On Thu, May 25, 2023 at 12:06:07PM -0400, Waiman Long wrote:
On 5/25/23 12:01, Waiman Long wrote:
As noted by Michal, the blkg_iostat_set's in the lockless list hold reference to blkg's to protect against their removal. Those blkg's hold reference to blkcg. When a cgroup is being destroyed, cgroup_rstat_flush() is only called at css_release_work_fn() which is called when the blkcg reference count reaches 0. This circular dependency will prevent blkcg and some blkgs from being freed after they are made offline.
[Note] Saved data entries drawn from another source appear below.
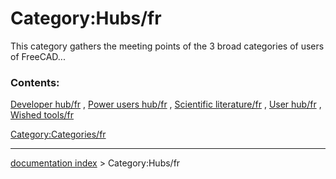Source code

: # Category:Hubs/fr
This category gathers the meeting points of the 3 broad categories of users of FreeCAD\...

### Contents:

[Developer hub/fr](Developer_hub/fr.md) , [Power users hub/fr](Power_users_hub/fr.md) , [Scientific literature/fr](Scientific_literature/fr.md) , [User hub/fr](User_hub/fr.md) , [Wished tools/fr](Wished_tools/fr.md)

[Category:Categories/fr](Category:Categories/fr.md)

---
[documentation index](../README.md) > Category:Hubs/fr
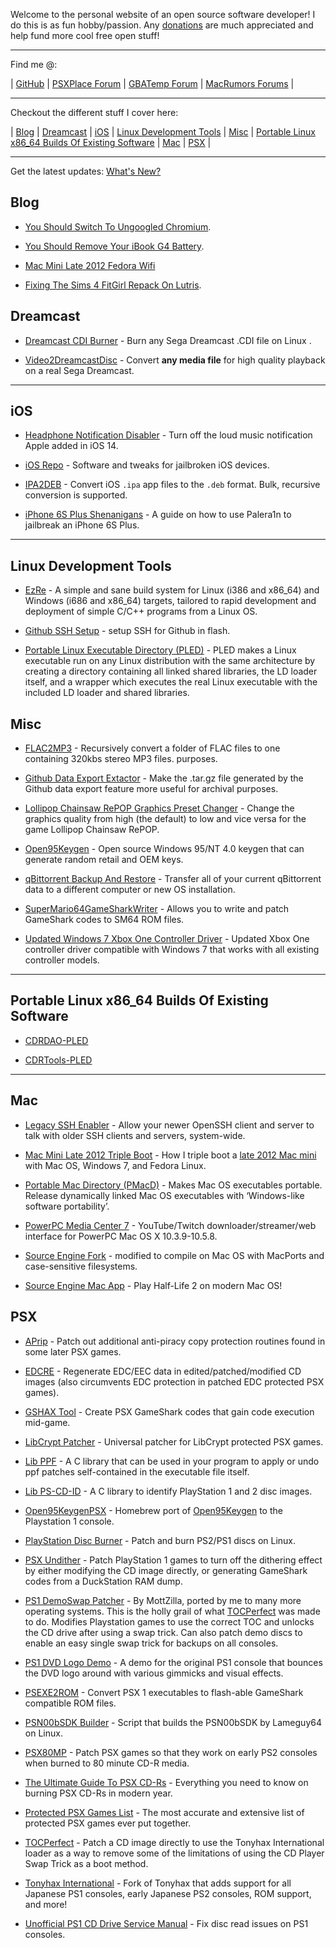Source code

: Welcome to the personal website of an open source software developer! I do this is as fun hobby/passion. Any [donations](https://github.com/sponsors/alex-free) are much appreciated and help fund more cool free open stuff!

-----------------------------------------
Find me @:

| [GitHub](https://github.com/alex-free) | [PSXPlace Forum](https://www.psx-place.com/members/alexfree.127641/) | [GBATemp Forum](https://gbatemp.net/members/alexfree.573749/) | [MacRumors Forums](https://forums.macrumors.com/members/alex_free.1207497/) |

-----------------------------------------

Checkout the different stuff I cover here:

| [Blog](#blog) | [Dreamcast](#dreamcast) | [iOS](#ios) | [Linux Development Tools](#linux-development-tools) | [Misc](#misc) | [Portable Linux x86_64 Builds Of Existing Software](#portable-linux-x86_64-builds-of-existing-software) | [Mac](#mac) | [PSX](#psx) |

-----------------------------------------

Get the latest updates: [What's New?](https://github.com/alex-free/alex-free.github.io/commits/master)

## Blog

* [You Should Switch To Ungoogled Chromium](blog/you-should-switch-to-ungoogled-chromium).

* [You Should Remove Your iBook G4 Battery](blog/you-should-remove-your-ibook-g4-battery/).

* [Mac Mini Late 2012 Fedora Wifi](mac-mini-late-2012-fedora-wifi)

* [Fixing The Sims 4 FitGirl Repack On Lutris](blog/fixing-the-sims-4-fitgirl-repack-on-lutris/).

## Dreamcast

* [Dreamcast CDI Burner](dcdib) - Burn any Sega Dreamcast .CDI file on Linux .

* [Video2DreamcastDisc](video2dreamcastdisc) - Convert **any media file** for high quality playback on a real Sega Dreamcast.

-----------------------------------------

## iOS

* [Headphone Notification Disabler](headphone-notification-disabler) - Turn off the loud music notification Apple added in iOS 14.

* [iOS Repo](ios-repo) - Software and tweaks for jailbroken iOS devices.

* [IPA2DEB](ipa2deb) - Convert iOS `.ipa` app files to the `.deb` format. Bulk, recursive conversion is supported.

* [iPhone 6S Plus Shenanigans](iphone-6s-plus-palera1n-shenanigans) - A guide on how to use Palera1n to jailbreak an iPhone 6S Plus.

-----------------------------------------

## Linux Development Tools

* [EzRe](ezre) - A simple and sane build system for Linux (i386 and x86_64) and Windows (i686 and x86_64) targets, tailored to rapid development and deployment of simple C/C++ programs from a Linux OS.

* [Github SSH Setup](gsshs) - setup SSH for Github in flash.

* [Portable Linux Executable Directory (PLED)](pled) - PLED makes a Linux executable run on any Linux distribution with the same architecture by creating a directory containing all linked shared libraries, the LD loader itself, and a wrapper which executes the real Linux executable with the included LD loader and shared libraries.

## Misc

* [FLAC2MP3](flac2mp3) - Recursively convert a folder of FLAC files to one containing 320kbs stereo MP3 files.
 purposes.

* [Github Data Export Extactor](gdee) - Make the .tar.gz file generated by the Github data export feature more useful for archival purposes.

* [Lollipop Chainsaw RePOP Graphics Preset Changer](lcrgpc) -  Change the graphics quality from high (the default) to low and vice versa for the game Lollipop Chainsaw RePOP. 

* [Open95Keygen](open95keygen) - Open source Windows 95/NT 4.0 keygen that can generate random retail and OEM keys.

* [qBittorrent Backup And Restore](qbtbar) - Transfer all of your current qBittorrent data to a different computer or new OS installation. 

* [SuperMario64GameSharkWriter](sm64gsw) - Allows you to write and patch GameShark codes to SM64 ROM files.

* [Updated Windows 7 Xbox One Controller Driver](updated-windows-7-xbox-one-controller-driver) - Updated Xbox One controller driver compatible with Windows 7 that works with all existing controller models.

-----------------------------------------

## Portable Linux x86_64 Builds Of Existing Software

* [CDRDAO-PLED](cdrdao)

* [CDRTools-PLED](cdrtools)

-----------------------------------------

## Mac

* [Legacy SSH Enabler](lsshe) - Allow your newer OpenSSH client and server to talk with older SSH clients and servers, system-wide.

* [Mac Mini Late 2012 Triple Boot](mac-mini-late-2012-triple-boot) - How I triple boot a [late 2012 Mac mini](https://everymac.com/systems/apple/mac_mini/specs/mac-mini-core-i5-2.5-late-2012-specs.html) with Mac OS, Windows 7, and Fedora Linux.

* [Portable Mac Directory (PMacD)](portable-mac-directory) - Makes Mac OS executables portable. Release dynamically linked Mac OS executables with ‘Windows-like software portability’.

* [PowerPC Media Center 7](ppcmc7) - YouTube/Twitch downloader/streamer/web interface for PowerPC Mac OS X 10.3.9-10.5.8.

* [Source Engine Fork](source-engine) - modified to compile on Mac OS with MacPorts and case-sensitive filesystems.

* [Source Engine Mac App](source-engine-mac-app) - Play Half-Life 2 on modern Mac OS!

## PSX

* [APrip](aprip) - Patch out additional anti-piracy copy protection routines found in some later PSX games.

* [EDCRE](edcre) - Regenerate EDC/EEC data in edited/patched/modified CD images (also circumvents EDC protection in patched EDC protected PSX games).

* [GSHAX Tool](gshax-tool) - Create PSX GameShark codes that gain code execution mid-game.

* [LibCrypt Patcher](libcrypt-patcher) - Universal patcher for LibCrypt protected PSX games.

* [Lib PPF](lib-ppf) - A C library that can be used in your program to apply or undo ppf patches self-contained in the executable file itself.

* [Lib PS-CD-ID](lib-ps-cd-id) - A C library to identify PlayStation 1 and 2 disc images.

* [Open95KeygenPSX](open95keygen-psx) - Homebrew port of [Open95Keygen](https://github.com/alex-free/open95keygen) to the Playstation 1 console.

* [PlayStation Disc Burner](psdb) - Patch and burn PS2/PS1 discs on Linux.

* [PSX Undither](psx-undither) - Patch PlayStation 1 games to turn off the dithering effect by either modifying the CD image directly, or generating GameShark codes from a DuckStation RAM dump.

* [PS1 DemoSwap Patcher](ps1demoswap) - By MottZilla, ported by me to many more operating systems. This is the holly grail of what [TOCPerfect](tocperfect) was made to do. Modifies Playstation games to use the correct TOC and unlocks the CD drive after using a swap trick. Can also patch demo discs to enable an easy single swap trick for backups on all consoles.

* [PS1 DVD Logo Demo](ps1-dvd-logo-demo) - A demo for the original PS1 console that bounces the DVD logo around with various gimmicks and visual effects.

* [PSEXE2ROM](psexe2rom) - Convert PSX 1 executables to flash-able GameShark compatible ROM files.

* [PSN00bSDK Builder](psn00bsdk-builder) - Script that builds the PSN00bSDK by Lameguy64 on Linux.

* [PSX80MP](psx80mp) - Patch PSX games so that they work on early PS2 consoles when burned to 80 minute CD-R media.

* [The Ultimate Guide To PSX CD-Rs](psx-cdr) - Everything you need to know on burning PSX CD-Rs in modern year.

* [Protected PSX Games List](tonyhax-international/anti-piracy-bypass) - The most accurate and extensive list of protected PSX games ever put together.

* [TOCPerfect](tocperfect)  - Patch a CD image directly to use the Tonyhax International loader as a way to remove some of the limitations of using the CD Player Swap Trick as a boot method.

* [Tonyhax International](tonyhax-international) - Fork of Tonyhax that adds support for all Japanese PS1 consoles, early Japanese PS2 consoles, ROM support, and more!

* [Unofficial PS1 CD Drive Service Manual](unofficial-ps1-cd-drive-service-manual) - Fix disc read issues on PS1 consoles.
It is less a problem if the cgroup to be destroyed also has other controllers like memory that will call cgroup_rstat_flush() which will clean up the reference count. If block is the only controller that uses rstat, these offline blkcg and blkgs may never be freed leaking more and more memory over time.
To prevent this potential memory leak:
flush blkcg per-cpu stats list in __blkg_release(), when no new stat can be added to avoid use-after-free of the percpu blkg_iostat_set in futue cgroup_rstat_flush*() calls.
add a cgroup_rstat_flush_acquire() helper and call it to acquire cgroup_rstat_lock to block concurrent execution of other cgroup_rstat_flush*() calls
don't grab bio->bi_blkg reference when adding the stats into blkcg's per-cpu stat list since all stats are guaranteed to be consumed before releasing blkg instance, and grabbing blkg reference for stats was the most fragile part of original patch
Based on Waiman's patch:
https://lore.kernel.org/linux-block/20221215033132.230023-3-longman@redhat.c...
Fixes: 3b8cc6298724 ("blk-cgroup: Optimize blkcg_rstat_flush()") Cc: stable@vger.kernel.org Reported-by: Jay Shin jaeshin@redhat.com Cc: Waiman Long longman@redhat.com Cc: Tejun Heo tj@kernel.org Cc: mkoutny@suse.com Cc: Yosry Ahmed yosryahmed@google.com Co-developed-by: Ming Lei ming.lei@redhat.com Signed-off-by: Ming Lei ming.lei@redhat.com Signed-off-by: Waiman Long longman@redhat.com
block/blk-cgroup.c | 57 +++++++++++++++++++++++++++++++----------- include/linux/cgroup.h | 1 + kernel/cgroup/rstat.c | 15 ++++++++++- 3 files changed, 57 insertions(+), 16 deletions(-)
This is my counter-proposal to Ming's v3 patch. The major difference is that I used the existing cgroup_rstat_lock instead of adding a new internal lock. This minimizes performance impact to existing cgroup_rstat_flush*() call
The added internal lock has ~zero perf impact on rstat flush cause the lock won't be contended basically.
while achieving the same objective. I am fine with Ming current v3 patch if we decide to go that way.
As I mentioned, the main motivation with internal lock is to make the fix as simple as possible since cross-subsystem change isn't involved, and I am fine with any following cleanup or improvement on current blkg rstat flush.
Another benefit with this internal lock is that race in blkcg_reset_stats() can be avoided.
Thanks, Ming